**WHAT YOU NEED TO DO**
Using the material that follows, say how many lines contain the string "aggregations". Answer with a number only.
◆ ◆ ◆ ◆ ◆ ◆ ◆
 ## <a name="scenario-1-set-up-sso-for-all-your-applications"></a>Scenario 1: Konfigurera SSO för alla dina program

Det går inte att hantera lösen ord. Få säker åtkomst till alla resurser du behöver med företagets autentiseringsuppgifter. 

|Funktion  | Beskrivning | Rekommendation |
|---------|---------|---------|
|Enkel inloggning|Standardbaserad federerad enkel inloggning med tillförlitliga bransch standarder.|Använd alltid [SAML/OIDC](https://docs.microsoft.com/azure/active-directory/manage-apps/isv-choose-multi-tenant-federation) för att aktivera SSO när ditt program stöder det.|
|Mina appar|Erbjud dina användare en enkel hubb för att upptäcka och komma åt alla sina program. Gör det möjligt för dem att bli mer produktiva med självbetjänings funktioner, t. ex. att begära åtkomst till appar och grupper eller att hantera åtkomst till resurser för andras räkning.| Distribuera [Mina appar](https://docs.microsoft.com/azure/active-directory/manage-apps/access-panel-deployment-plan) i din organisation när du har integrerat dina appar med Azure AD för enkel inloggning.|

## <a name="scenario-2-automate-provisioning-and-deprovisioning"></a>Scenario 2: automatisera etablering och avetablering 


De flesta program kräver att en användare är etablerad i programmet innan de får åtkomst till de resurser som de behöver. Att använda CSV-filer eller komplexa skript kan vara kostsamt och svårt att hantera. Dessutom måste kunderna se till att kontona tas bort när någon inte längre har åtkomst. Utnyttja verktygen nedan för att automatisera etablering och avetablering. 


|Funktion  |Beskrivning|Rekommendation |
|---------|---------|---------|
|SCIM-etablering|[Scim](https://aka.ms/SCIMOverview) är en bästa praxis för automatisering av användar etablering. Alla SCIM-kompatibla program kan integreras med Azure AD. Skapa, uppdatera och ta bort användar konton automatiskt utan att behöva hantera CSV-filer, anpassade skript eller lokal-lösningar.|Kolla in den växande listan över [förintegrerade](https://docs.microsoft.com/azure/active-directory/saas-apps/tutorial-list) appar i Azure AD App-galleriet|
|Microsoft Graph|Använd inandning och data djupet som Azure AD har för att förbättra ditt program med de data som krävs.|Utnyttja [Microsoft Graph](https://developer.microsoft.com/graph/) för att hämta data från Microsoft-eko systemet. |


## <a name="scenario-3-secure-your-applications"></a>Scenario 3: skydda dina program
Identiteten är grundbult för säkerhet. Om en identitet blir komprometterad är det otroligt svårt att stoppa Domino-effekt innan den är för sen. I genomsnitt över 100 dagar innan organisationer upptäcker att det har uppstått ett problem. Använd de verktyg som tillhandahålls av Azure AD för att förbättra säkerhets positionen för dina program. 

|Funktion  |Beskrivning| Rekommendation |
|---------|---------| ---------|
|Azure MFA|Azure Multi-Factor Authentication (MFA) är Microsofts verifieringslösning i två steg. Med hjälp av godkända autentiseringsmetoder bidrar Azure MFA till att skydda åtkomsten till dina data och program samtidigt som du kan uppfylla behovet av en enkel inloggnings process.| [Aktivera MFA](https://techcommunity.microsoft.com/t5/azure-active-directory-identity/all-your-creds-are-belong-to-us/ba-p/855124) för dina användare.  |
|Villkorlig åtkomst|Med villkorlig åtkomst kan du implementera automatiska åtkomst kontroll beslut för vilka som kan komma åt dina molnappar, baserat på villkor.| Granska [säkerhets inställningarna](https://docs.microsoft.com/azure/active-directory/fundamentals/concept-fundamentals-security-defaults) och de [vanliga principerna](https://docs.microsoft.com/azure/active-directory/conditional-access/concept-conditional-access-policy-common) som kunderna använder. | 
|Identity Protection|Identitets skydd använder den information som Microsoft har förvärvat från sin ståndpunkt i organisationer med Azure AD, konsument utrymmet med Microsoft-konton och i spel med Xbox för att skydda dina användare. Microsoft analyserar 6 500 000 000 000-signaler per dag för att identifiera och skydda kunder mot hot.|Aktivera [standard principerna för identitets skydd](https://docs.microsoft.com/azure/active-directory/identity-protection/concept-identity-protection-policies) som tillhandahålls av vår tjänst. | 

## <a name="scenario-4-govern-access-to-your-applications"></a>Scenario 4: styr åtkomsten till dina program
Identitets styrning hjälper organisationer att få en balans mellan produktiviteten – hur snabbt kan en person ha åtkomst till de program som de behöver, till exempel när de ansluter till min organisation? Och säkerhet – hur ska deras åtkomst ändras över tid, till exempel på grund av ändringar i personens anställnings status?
◆ ◆ ◆ ◆ ◆ ◆ ◆
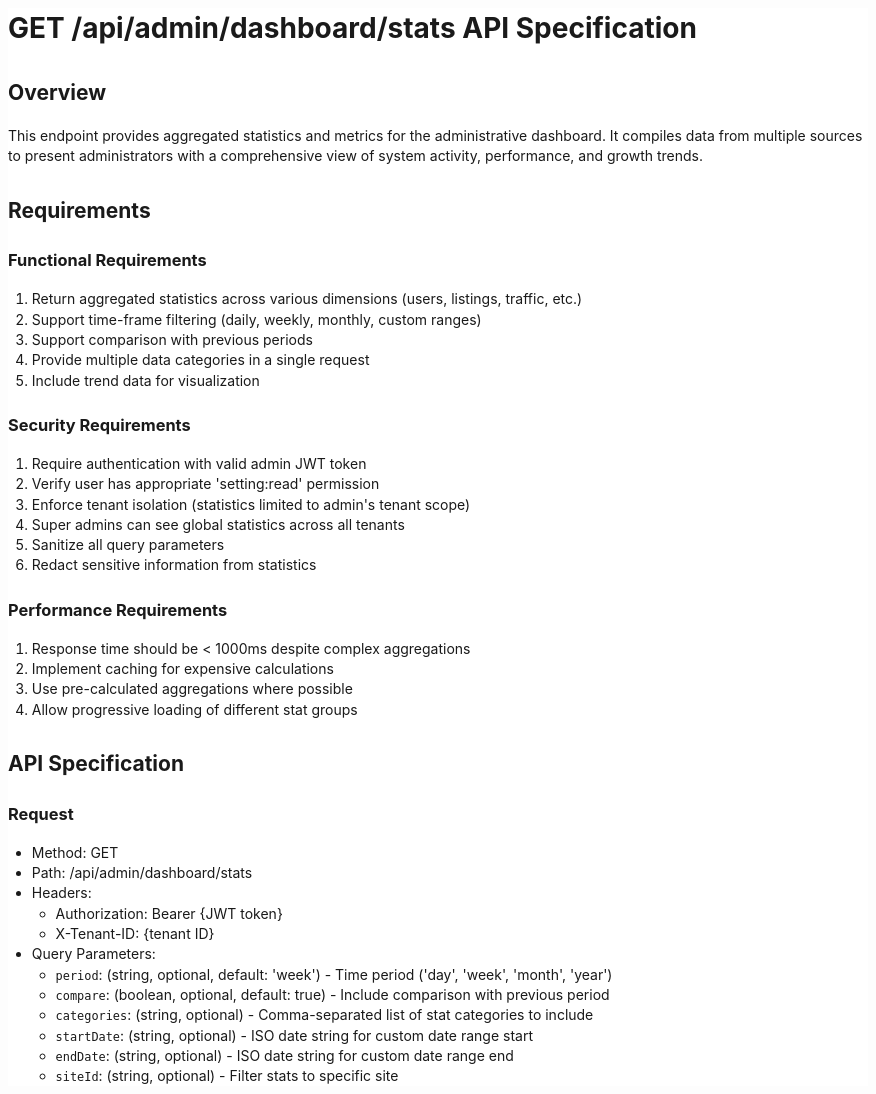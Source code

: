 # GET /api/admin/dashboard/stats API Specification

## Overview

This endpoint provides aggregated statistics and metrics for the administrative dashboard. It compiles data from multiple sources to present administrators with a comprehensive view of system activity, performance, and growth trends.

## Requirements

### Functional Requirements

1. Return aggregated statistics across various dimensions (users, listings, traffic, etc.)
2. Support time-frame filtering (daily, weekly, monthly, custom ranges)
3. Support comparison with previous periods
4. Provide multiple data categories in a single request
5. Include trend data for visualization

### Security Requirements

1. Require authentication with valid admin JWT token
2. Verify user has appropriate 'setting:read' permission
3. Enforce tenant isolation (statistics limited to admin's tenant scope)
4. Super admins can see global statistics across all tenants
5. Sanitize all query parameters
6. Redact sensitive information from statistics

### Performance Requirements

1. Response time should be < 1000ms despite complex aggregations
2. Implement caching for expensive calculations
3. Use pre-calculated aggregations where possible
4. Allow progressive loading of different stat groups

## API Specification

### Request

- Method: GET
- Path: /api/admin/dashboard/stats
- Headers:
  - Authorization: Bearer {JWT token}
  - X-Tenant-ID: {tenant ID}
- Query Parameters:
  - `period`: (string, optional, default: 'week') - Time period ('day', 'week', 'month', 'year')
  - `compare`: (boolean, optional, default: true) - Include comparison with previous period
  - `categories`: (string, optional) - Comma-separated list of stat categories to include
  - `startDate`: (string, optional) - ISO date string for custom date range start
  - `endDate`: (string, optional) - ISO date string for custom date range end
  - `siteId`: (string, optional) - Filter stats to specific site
◆ ◆ ◆ ◆ ◆ ◆ ◆
**EXERCISE SOLUTION**
2